The coronavirus illness (COVID-19) is a significant challenge to us all, and we are working with colleagues across the Government Statistical Service and Government Social Research profession, to ensure that Scotland along with the UK as a whole has the vital information needed to respond to the immediate and longer term impacts of this pandemic on our society and economy.

This means we will need to change our usual operations, to ensure we are able to support the government’s response to this crisis as well as providing the necessary information when it is needed the most.

We also need to consider what it is right and appropriate for us to be asking data providers and respondents to supply to us at this time, given the pressures on key areas and staff. We will be making urgent decisions around which data collections can be paused, or in some cases cancelled.
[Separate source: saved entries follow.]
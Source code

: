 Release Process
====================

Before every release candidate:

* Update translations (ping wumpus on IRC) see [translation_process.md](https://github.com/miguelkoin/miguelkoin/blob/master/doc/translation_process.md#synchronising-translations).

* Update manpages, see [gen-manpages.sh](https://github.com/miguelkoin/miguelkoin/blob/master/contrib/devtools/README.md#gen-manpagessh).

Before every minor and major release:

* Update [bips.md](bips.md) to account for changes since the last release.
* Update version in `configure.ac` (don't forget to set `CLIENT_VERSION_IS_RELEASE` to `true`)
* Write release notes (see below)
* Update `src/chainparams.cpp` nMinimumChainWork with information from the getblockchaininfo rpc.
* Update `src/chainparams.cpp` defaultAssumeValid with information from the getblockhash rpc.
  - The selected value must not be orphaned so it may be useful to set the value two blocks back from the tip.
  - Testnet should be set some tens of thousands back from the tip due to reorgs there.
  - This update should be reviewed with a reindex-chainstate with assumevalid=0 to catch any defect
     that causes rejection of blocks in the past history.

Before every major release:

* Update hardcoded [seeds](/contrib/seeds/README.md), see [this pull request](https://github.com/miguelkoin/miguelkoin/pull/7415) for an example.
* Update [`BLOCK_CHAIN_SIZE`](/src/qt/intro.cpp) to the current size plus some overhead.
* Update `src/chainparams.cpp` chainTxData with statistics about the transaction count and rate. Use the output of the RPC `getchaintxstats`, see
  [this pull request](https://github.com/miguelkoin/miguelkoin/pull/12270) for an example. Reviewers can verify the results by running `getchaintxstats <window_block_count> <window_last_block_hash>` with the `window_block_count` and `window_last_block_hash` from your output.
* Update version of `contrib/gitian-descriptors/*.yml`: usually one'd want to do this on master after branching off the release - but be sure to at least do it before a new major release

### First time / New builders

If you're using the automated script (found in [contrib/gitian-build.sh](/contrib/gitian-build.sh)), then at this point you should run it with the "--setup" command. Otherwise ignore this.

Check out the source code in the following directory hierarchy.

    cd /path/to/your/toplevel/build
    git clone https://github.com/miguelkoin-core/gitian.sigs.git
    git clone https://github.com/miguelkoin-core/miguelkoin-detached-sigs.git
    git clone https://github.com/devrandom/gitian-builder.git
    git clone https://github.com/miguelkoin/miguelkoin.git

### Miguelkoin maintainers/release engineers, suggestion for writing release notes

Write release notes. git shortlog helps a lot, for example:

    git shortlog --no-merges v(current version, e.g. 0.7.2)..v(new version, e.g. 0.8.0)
The changes to our work, and data collections and research activity, will mean that the production of some statistics and planned research outputs will need to be suspended. It could also affect the quality of some of our other statistics, in terms of accuracy, or the level of detail available, such as less commentary or fewer breakdowns. There will be new outputs related to COVID19.

Given that some statistics and research outputs will be even more important during this period, whereas others less so, decisions will be made on a case by case basis, prioritising what is relevant to the current situation, and we will be open and transparent about decisions made and the potential effects on our statistics and research. Throughout this process, we will remain guided by the Code of Practice for Statistics in publishing official statistics, that are of public value, are high quality and can be trusted, as well as the Government Social Research Code and publication protocol.

The latest information on our planned outputs or postponements will continue to be available on our release calendar.

The Office for Statistics Regulation have also issued a statement about their approach to regulating our statistical work at this time.